Lincoln’s sparrow has a long way to fly every season between its winter grounds in the Southern United States and Central America, to its breeding grounds in the Northern United States and Canada. Delaware is just a brief stop off for these birds can be seen passing through on their long voyage every spring and fall.
- Scientific Name: Ammospiza nelsoni
- Length: 4.3-5.1 in (11-13 cm)
- Weight: 0.6-0.7 oz (17-21 g)
- Wingspan: 6.5-7.9 in (16.5-20 cm)
Nelson’s sparrows are very similar to saltmarsh sparrows and were thought to be the same species until 1989! Now known to be distinct, Nelson’s sparrow’s distribution map had to be redrawn. It turns out they have very confined local residencies, but a large migratory range.
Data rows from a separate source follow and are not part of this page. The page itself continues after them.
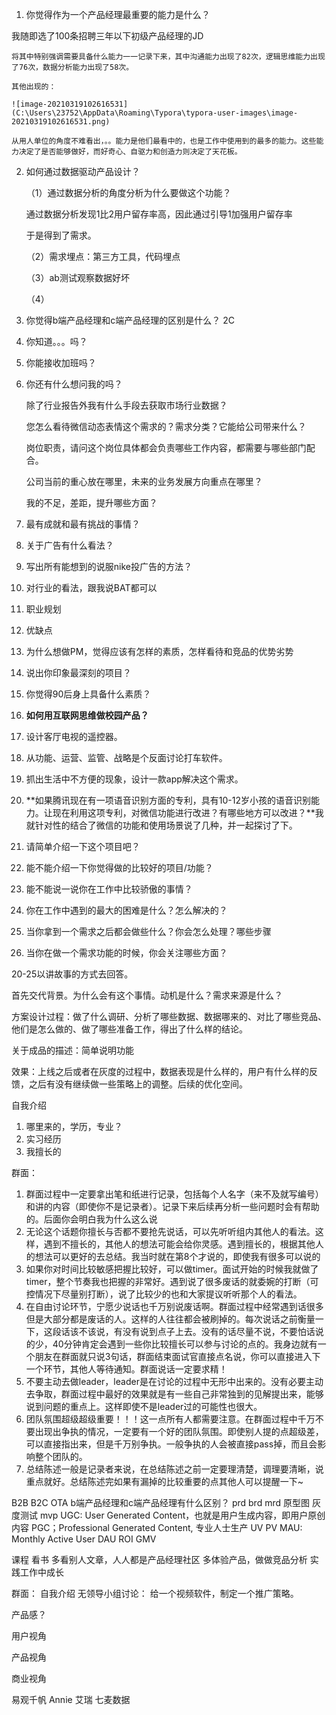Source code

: 1. 你觉得作为一个产品经理最重要的能力是什么？
    
我随即选了100条招聘三年以下初级产品经理的JD
    
    将其中特别强调需要具备什么能力一一记录下来，其中沟通能力出现了82次，逻辑思维能力出现了76次，数据分析能力出现了58次。
    
    其他出现的：
    
    ![image-20210319102616531](C:\Users\23752\AppData\Roaming\Typora\typora-user-images\image-20210319102616531.png)
    
    从用人单位的角度不难看出，。。能力是他们最看中的，也是工作中使用到的最多的能力。这些能力决定了是否能够做好，而好奇心、自驱力和创造力则决定了天花板。
    
2. 如何通过数据驱动产品设计？

     （1）通过数据分析的角度分析为什么要做这个功能？

     通过数据分析发现1比2用户留存率高，因此通过引导1加强用户留存率

     于是得到了需求。

     （2）需求埋点：第三方工具，代码埋点

     （3）ab测试观察数据好坏

     （4）

3. 你觉得b端产品经理和c端产品经理的区别是什么？
     2C

4. 你知道。。。吗？

5. 你能接收加班吗？

6. 你还有什么想问我的吗？

   除了行业报告外我有什么手段去获取市场行业数据？

   您怎么看待微信动态表情这个需求的？需求分类？它能给公司带来什么？

   岗位职责，请问这个岗位具体都会负责哪些工作内容，都需要与哪些部门配合。

   公司当前的重心放在哪里，未来的业务发展方向重点在哪里？

   我的不足，差距，提升哪些方面？

7. 最有成就和最有挑战的事情？

8. 关于广告有什么看法？

9. 写出所有能想到的说服nike投广告的方法？

10. 对行业的看法，跟我说BAT都可以

11. 职业规划

12. 优缺点

13. 为什么想做PM，觉得应该有怎样的素质，怎样看待和竞品的优势劣势

14. 说出你印象最深刻的项目？

15. 你觉得90后身上具备什么素质？

16. **如何用互联网思维做校园产品？**

17. 设计客厅电视的遥控器。

18. 从功能、运营、监管、战略是个反面讨论打车软件。

19. 抓出生活中不方便的现象，设计一款app解决这个需求。

20. **如果腾讯现在有一项语音识别方面的专利，具有10-12岁小孩的语音识别能力。让现在利用这项专利，对微信功能进行改进？有哪些地方可以改进？**我就针对性的结合了微信的功能和使用场景说了几种，并一起探讨了下。

      

21. 请简单介绍一下这个项目吧？

22. 能不能介绍一下你觉得做的比较好的项目/功能？

23. 能不能说一说你在工作中比较骄傲的事情？

24. 你在工作中遇到的最大的困难是什么？怎么解决的？

25. 当你拿到一个需求之后都会做些什么？你会怎么处理？哪些步骤

26. 当你在做一个需求功能的时候，你会关注哪些方面？

20-25以讲故事的方式去回答。

首先交代背景。为什么会有这个事情。动机是什么？需求来源是什么？

方案设计过程：做了什么调研、分析了哪些数据、数据哪来的、对比了哪些竞品、他们是怎么做的、做了哪些准备工作，得出了什么样的结论。

关于成品的描述：简单说明功能

效果：上线之后或者在灰度的过程中，数据表现是什么样的，用户有什么样的反馈，之后有没有继续做一些策略上的调整。后续的优化空间。



自我介绍
1. 哪里来的，学历，专业？
2. 实习经历
3. 我擅长的

群面：

1. 群面过程中一定要拿出笔和纸进行记录，包括每个人名字（来不及就写编号）和讲的内容（即使你不是记录者）。记录下来后续再分析一些问题时会有帮助的。后面你会明白我为什么这么说
2. 无论这个话题你擅长与否都不要抢先说话，可以先听听组内其他人的看法。这样，遇到不擅长的，其他人的想法可能会给你灵感。遇到擅长的，根据其他人的想法可以更好的去总结。我当时就在第8个才说的，即使我有很多可以说的
3. 如果你对时间比较敏感把握比较好，可以做timer。面试开始的时候我就做了timer，整个节奏我也把握的非常好。遇到说了很多废话的就委婉的打断（可控情况下尽量别打断），说了比较少的也和大家提议听听那个人的看法。
4. 在自由讨论环节，宁愿少说话也千万别说废话啊。群面过程中经常遇到话很多但是大部分都是废话的人。这样的人往往都会被刷掉的。每次说话之前衡量一下，这段话该不该说，有没有说到点子上去。没有的话尽量不说，不要怕话说的少，40分钟肯定会遇到一些你比较擅长可以参与讨论的点的。我身边就有一个朋友在群面就只说3句话，群面结束面试官直接点名说，你可以直接进入下一个环节，其他人等待通知。群面说话一定要求精！
5. 不要主动去做leader，leader是在讨论的过程中无形中出来的。没有必要主动去争取，群面过程中最好的效果就是有一些自己非常独到的见解提出来，能够说到问题的重点上。这样即使不是leader过的可能性也很大。
6. 团队氛围超级超级重要！！！这一点所有人都需要注意。在群面过程中千万不要出现出争执的情况，一定要有一个好的团队氛围。即使别人提的点超级差，可以直接指出来，但是千万别争执。一般争执的人会被直接pass掉，而且会影响整个团队的。
7. 总结陈述一般是记录者来说，在总结陈述之前一定要理清楚，调理要清晰，说重点就好。总结陈述完如果有漏掉的比较重要的点其他人可以提醒一下~

B2B
B2C
OTA
b端产品经理和c端产品经理有什么区别？
prd
brd
mrd
原型图
灰度测试
mvp
UGC: User Generated Content，也就是用户生成内容，即用户原创内容
PGC；Professional Generated Content, 专业人士生产
UV
PV
MAU: Monthly Active User
DAU
ROI
GMV

课程
看书
多看别人文章，人人都是产品经理社区
多体验产品，做做竞品分析
实践工作中成长

群面：
自我介绍
无领导小组讨论：
给一个视频软件，制定一个推广策略。

产品感？

用户视角

产品视角

商业视角

易观千帆 Annie 艾瑞 七麦数据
Although they overwinter on much of the east coast, they are absent in Delaware except during migration. Perhaps with the warming climate, however, their wintering range will extend further north to include Delaware, too.
Sparrows are widespread birds in Delaware, and many species can be attracted to your backyard by offering them food from your bird feeders. Other types of sparrows here prefer life out in grasslands and wetlands and require a dedicated effort to spot them.